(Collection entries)
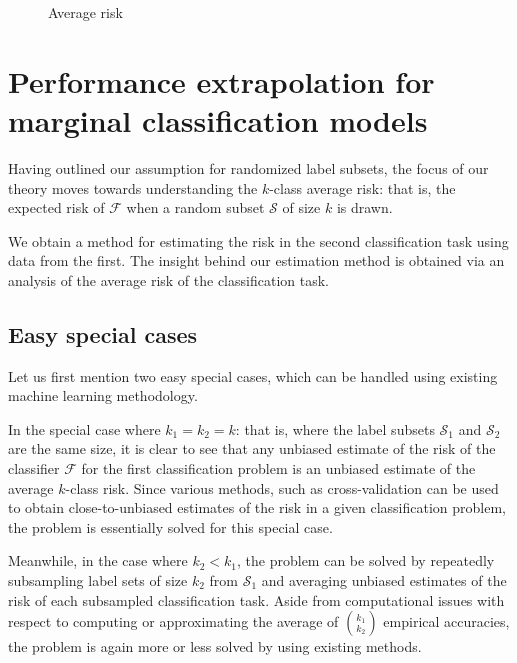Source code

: \documentclass[12pt]{article}
\begin{document}
\begin{figure}[h]
\centering
\caption{Average risk}\label{fig:average_risk}
\end{figure}






\section{Performance extrapolation for marginal classification models}
\label{sec:extrapolation}

Having outlined our assumption for randomized label subsets, the focus
of our theory moves towards understanding the $k$-class average risk:
that is, the expected risk of $\mathcal{F}$ when a random subset
$\mathcal{S}$ of size $k$ is drawn.

We obtain a method for estimating the risk in the second
classification task using data from the first.  The insight behind our
estimation method is obtained via an analysis of the average risk of
the classification task.

\subsection{Easy special cases}

Let us first mention two easy special cases, which can be handled
using existing machine learning methodology.

In the special case where $k_1 = k_2 = k$: that is, where the label
subsets $\mathcal{S}_1$ and $\mathcal{S}_2$ are the same size, it is
clear to see that any unbiased estimate of the risk of the classifier
$\mathcal{F}$ for the first classification problem is an unbiased
estimate of the average $k$-class risk.  Since various methods, such
as cross-validation can be used to obtain close-to-unbiased estimates
of the risk in a given classification problem, the problem is
essentially solved for this special case.

Meanwhile, in the case where $k_2 < k_1$, the problem can be solved by
repeatedly subsampling label sets of size $k_2$ from $\mathcal{S}_1$
and averaging unbiased estimates of the risk of each subsampled
classification task.  Aside from computational issues with respect to
computing or approximating the average of ${k_1}\choose{k_2}$
empirical accuracies, the problem is again more or less solved by
using existing methods.
\end{document}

▸ TASK GOAL: Each line from the start of the entries to the line holding "using existing machine learning methodology." is to be given again exactly, both ends included, and each picture is to be left out.

▸ RESPONSE TO THIS TASK:
Source code

: \documentclass[12pt]{article}
\begin{document}
\begin{figure}[h]
\centering
\caption{Average risk}\label{fig:average_risk}
\end{figure}






\section{Performance extrapolation for marginal classification models}
\label{sec:extrapolation}

Having outlined our assumption for randomized label subsets, the focus
of our theory moves towards understanding the $k$-class average risk:
that is, the expected risk of $\mathcal{F}$ when a random subset
$\mathcal{S}$ of size $k$ is drawn.

We obtain a method for estimating the risk in the second
classification task using data from the first.  The insight behind our
estimation method is obtained via an analysis of the average risk of
the classification task.

\subsection{Easy special cases}

Let us first mention two easy special cases, which can be handled
using existing machine learning methodology.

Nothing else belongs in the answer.